Wer hält das Monopol?

ie größte Gefahr durch die guten Begriffen ist, dass mit ihnen die Deutungshoheit für die gesellschaftlichen Werte vorbestimmt werden. Sie bekommen als einzige Festung der Menschlichkeit und Gerechtigkeit öffentliche Anerkennung, alle abweichenden Haltungen landen in der um sie herum brandenden „braunen Suppe“. Die Pluraltät und positions-übergreifende Diskussionen werden dann zur Farce.
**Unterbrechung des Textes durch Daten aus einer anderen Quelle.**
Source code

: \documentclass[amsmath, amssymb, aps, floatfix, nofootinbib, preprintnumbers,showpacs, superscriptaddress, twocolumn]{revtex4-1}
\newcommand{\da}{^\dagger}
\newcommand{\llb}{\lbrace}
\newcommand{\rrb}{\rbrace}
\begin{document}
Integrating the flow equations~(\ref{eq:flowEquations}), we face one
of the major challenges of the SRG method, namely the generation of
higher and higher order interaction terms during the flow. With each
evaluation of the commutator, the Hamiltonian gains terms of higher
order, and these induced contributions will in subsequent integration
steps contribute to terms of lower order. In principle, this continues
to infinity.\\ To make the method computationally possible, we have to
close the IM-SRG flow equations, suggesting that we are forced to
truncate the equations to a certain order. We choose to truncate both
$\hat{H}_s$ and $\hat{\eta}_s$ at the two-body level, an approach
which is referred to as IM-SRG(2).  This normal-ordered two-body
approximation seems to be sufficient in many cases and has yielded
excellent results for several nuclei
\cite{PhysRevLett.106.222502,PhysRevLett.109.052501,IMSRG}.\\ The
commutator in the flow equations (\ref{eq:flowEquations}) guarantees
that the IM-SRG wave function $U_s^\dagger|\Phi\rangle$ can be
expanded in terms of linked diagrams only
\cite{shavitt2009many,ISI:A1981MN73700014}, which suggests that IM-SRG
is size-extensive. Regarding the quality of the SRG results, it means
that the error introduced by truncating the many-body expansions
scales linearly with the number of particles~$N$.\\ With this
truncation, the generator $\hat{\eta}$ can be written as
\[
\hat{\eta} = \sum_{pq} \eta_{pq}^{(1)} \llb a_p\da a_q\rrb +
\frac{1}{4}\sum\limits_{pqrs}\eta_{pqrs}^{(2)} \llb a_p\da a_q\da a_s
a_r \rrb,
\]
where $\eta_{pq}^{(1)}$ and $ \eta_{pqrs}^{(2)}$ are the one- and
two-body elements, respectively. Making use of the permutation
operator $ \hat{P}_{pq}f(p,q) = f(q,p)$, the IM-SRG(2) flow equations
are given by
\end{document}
Auch die Oberhäupter europäischer Staaten werden nicht von dem altruistischen Ultimatum der deutschen Regierung verschont: Adoptiert unsere willkürlich festgelegten Werte – oder akzeptiert das Prädikat des hässlichen Rechts-Populismus! Lautet die Forderung. (Alle politischen Parteien sind populistisch, aber nur diejenigen rechts der Mitte gelten hier als „populistisch“).

Die „guten“ Begriffe sind eben ein effizienter und bequemer Ersatz für Vernunft und rationale Argumente.

Der Titel des „Spiegels“ (51/2015) verdeutlicht diese vorherrschende Ansicht, dass das Gute sich links und erhöht befindet und alles was sich nicht links, oder wenigstens in der Mitte halten kann, befindet sich auf der scheifen Ebene.

Und die führt nur in eine Richtung – nach rechts und nach unten.

Der Untertitel des Bildes fragt: „Verliert Deutschland seine Mitte?“ Dabei sind es doch die Volksvertreter, die ihre „Mitte“ verloren haben. Fürchtet der Staat klare Positionen seiner Bürger, wäre wohl die bessere Frage. Wer nie ein Nazi war, der wird sich auch nach 2 Millionen zusätzlichen Einwanderern keine Glatze scheren und ein paar Springerstiefel kaufen.

Ob die Regierung die Gesinnungsdebatte für ihre Ziele entscheiden kann, bleibt jedoch noch offen. Die Mitte rutscht nach rechts – wenn die Regierung weiterhin die Platform ihrer Gesellschaft einseitig nach unten kippt. Der Mensch denkt durch seine Sprache.

Diese prognostiziert den baldigen Hirntod des deutschen Volkes.